[RECORDS FOR PROCESSING Boundary: Start]
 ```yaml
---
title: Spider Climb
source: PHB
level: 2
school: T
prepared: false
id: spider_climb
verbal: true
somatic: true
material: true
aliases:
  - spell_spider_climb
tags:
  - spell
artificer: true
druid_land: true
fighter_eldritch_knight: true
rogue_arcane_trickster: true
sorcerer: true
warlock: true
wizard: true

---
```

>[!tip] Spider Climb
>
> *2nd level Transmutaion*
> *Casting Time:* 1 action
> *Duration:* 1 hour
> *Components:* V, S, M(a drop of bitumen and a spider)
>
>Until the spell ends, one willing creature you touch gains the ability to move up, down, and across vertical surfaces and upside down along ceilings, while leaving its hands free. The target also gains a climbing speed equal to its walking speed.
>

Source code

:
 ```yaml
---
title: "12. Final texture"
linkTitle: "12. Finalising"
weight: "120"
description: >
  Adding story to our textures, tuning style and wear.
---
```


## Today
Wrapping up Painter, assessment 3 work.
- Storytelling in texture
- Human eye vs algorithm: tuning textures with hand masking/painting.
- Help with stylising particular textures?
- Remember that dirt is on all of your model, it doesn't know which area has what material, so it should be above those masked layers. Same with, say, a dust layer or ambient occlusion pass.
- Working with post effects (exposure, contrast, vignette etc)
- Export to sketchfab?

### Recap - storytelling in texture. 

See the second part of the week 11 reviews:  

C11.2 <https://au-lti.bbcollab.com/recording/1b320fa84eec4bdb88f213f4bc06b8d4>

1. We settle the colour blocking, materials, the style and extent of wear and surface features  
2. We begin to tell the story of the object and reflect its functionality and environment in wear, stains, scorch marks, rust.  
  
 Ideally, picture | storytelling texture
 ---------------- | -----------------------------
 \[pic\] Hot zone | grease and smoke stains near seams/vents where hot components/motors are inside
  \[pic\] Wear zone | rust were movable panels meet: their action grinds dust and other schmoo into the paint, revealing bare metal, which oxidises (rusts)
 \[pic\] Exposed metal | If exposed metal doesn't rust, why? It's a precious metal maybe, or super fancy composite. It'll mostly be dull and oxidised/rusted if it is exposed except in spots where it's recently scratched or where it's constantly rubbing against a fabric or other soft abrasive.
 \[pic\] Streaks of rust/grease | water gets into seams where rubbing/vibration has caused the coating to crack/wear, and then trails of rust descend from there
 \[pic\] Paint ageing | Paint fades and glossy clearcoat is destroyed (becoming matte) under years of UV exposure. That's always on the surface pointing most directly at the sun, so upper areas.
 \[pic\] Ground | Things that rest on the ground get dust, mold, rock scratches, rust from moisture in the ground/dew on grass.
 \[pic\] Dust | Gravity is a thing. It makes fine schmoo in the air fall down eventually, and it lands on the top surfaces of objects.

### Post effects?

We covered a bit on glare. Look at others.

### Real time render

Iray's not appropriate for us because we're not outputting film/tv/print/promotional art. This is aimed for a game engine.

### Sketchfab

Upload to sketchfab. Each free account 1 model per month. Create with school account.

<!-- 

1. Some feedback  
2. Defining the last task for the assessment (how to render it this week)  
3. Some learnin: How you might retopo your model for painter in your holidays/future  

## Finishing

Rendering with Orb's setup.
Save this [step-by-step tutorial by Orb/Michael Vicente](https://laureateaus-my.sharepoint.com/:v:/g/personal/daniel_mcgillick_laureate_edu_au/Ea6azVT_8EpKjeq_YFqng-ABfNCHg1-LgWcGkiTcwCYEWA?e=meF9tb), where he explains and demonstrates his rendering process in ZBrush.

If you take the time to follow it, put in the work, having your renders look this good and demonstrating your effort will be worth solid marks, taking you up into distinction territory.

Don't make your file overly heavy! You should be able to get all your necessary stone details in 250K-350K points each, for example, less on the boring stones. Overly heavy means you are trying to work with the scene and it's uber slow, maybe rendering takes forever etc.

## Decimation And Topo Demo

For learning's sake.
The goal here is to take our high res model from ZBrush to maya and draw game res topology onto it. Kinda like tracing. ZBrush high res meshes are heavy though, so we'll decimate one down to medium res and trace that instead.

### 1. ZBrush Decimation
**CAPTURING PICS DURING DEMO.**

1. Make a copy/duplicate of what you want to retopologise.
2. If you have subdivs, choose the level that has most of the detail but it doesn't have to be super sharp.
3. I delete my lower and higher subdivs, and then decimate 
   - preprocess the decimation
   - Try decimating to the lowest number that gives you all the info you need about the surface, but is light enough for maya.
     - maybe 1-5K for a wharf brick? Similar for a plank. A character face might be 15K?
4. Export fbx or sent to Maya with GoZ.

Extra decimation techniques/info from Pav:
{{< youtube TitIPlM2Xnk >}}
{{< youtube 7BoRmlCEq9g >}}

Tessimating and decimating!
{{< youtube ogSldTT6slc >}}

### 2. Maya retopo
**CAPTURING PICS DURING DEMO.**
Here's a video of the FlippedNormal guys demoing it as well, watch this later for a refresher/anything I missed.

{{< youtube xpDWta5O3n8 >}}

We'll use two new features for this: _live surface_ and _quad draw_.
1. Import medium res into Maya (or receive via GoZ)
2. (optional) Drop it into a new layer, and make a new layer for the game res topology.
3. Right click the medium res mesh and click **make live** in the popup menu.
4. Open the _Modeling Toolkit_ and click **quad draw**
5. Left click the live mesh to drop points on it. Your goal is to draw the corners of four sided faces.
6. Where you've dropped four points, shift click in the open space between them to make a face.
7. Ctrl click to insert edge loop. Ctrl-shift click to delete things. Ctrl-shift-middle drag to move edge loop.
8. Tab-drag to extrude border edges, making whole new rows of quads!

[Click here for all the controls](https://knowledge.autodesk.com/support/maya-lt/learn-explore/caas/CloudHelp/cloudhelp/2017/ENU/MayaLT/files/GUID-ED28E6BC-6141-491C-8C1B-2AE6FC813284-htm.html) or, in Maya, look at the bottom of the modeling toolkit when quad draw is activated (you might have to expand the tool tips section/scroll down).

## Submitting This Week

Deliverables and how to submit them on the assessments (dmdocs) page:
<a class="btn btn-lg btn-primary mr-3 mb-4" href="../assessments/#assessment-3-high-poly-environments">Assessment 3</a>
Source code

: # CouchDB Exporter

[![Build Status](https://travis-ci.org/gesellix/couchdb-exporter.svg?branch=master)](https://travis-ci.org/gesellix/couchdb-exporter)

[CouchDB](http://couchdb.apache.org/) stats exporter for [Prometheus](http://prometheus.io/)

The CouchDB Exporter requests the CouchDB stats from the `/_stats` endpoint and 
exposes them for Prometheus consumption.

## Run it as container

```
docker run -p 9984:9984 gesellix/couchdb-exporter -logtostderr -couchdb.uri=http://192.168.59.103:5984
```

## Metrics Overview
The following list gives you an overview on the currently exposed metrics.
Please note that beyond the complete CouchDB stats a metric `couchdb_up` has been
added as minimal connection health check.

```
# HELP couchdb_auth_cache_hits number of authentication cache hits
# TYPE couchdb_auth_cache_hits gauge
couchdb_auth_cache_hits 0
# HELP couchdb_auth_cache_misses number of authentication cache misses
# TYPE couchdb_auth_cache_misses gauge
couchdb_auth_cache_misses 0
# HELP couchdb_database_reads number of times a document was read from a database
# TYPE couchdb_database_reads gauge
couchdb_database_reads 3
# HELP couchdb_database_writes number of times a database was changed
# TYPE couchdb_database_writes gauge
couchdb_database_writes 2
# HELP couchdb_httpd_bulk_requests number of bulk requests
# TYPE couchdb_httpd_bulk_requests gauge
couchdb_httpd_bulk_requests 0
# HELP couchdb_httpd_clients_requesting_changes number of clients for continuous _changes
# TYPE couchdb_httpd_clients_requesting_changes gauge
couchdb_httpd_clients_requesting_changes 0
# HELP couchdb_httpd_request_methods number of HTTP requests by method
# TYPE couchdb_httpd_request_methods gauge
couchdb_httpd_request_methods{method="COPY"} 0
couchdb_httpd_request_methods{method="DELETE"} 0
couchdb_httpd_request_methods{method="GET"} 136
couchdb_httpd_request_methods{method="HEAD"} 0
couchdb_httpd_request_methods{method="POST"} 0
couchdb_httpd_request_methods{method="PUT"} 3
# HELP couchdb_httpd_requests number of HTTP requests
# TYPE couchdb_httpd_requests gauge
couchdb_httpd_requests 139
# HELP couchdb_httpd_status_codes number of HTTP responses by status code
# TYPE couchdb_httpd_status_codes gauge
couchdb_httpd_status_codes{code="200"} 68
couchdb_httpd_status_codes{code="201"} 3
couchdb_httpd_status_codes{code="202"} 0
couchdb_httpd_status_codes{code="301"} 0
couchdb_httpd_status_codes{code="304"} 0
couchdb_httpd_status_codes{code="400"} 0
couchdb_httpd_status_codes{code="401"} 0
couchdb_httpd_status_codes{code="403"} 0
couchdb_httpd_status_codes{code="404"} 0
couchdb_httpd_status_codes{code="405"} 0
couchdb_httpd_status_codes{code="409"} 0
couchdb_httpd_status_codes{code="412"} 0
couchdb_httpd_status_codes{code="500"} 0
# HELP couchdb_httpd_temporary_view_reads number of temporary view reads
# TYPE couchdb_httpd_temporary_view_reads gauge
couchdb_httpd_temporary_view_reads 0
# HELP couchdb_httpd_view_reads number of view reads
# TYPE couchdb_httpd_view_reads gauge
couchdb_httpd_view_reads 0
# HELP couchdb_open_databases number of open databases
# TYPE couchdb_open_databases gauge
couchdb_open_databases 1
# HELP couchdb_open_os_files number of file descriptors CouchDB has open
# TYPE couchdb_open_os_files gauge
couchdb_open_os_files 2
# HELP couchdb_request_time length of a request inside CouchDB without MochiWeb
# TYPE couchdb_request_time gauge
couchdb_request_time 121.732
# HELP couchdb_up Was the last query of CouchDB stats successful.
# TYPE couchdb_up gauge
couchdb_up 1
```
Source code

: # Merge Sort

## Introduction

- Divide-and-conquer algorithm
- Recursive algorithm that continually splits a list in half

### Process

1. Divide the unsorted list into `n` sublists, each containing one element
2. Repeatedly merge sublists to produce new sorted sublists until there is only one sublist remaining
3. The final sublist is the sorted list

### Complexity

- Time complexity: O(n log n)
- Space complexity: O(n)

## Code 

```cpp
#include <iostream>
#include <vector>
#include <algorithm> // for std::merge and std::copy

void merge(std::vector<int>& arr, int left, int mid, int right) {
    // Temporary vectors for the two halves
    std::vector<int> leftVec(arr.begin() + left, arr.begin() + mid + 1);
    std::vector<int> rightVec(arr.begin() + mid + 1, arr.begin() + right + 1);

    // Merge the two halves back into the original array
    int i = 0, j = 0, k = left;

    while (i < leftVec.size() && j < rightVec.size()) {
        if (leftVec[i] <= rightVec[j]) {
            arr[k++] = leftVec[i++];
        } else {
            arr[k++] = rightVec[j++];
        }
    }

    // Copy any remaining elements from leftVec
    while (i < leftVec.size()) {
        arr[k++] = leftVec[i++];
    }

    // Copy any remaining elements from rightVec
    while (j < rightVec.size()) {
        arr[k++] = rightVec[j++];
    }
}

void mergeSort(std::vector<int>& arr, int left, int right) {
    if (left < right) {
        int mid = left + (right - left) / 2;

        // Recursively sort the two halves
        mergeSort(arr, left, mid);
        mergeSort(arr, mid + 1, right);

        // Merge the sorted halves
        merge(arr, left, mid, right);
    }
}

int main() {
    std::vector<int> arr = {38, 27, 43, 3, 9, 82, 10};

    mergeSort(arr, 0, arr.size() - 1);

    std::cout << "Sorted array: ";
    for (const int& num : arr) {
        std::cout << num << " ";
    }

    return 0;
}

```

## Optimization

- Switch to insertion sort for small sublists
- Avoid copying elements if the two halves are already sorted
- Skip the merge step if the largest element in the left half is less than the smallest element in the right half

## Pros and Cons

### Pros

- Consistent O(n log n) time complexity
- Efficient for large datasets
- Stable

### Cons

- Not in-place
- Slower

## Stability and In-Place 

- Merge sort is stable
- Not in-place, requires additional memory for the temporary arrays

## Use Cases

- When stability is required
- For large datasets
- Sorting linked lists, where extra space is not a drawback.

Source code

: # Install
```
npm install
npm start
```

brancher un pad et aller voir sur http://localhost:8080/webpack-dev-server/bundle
[RECORDS FOR PROCESSING Boundary: End]
YOUR OBJECTIVE
Search the records for the word "Some" and copy every line where it occurs.

TASK OUTPUT
1. Some feedback  
3. Some learnin: How you might retopo your model for painter in your holidays/future  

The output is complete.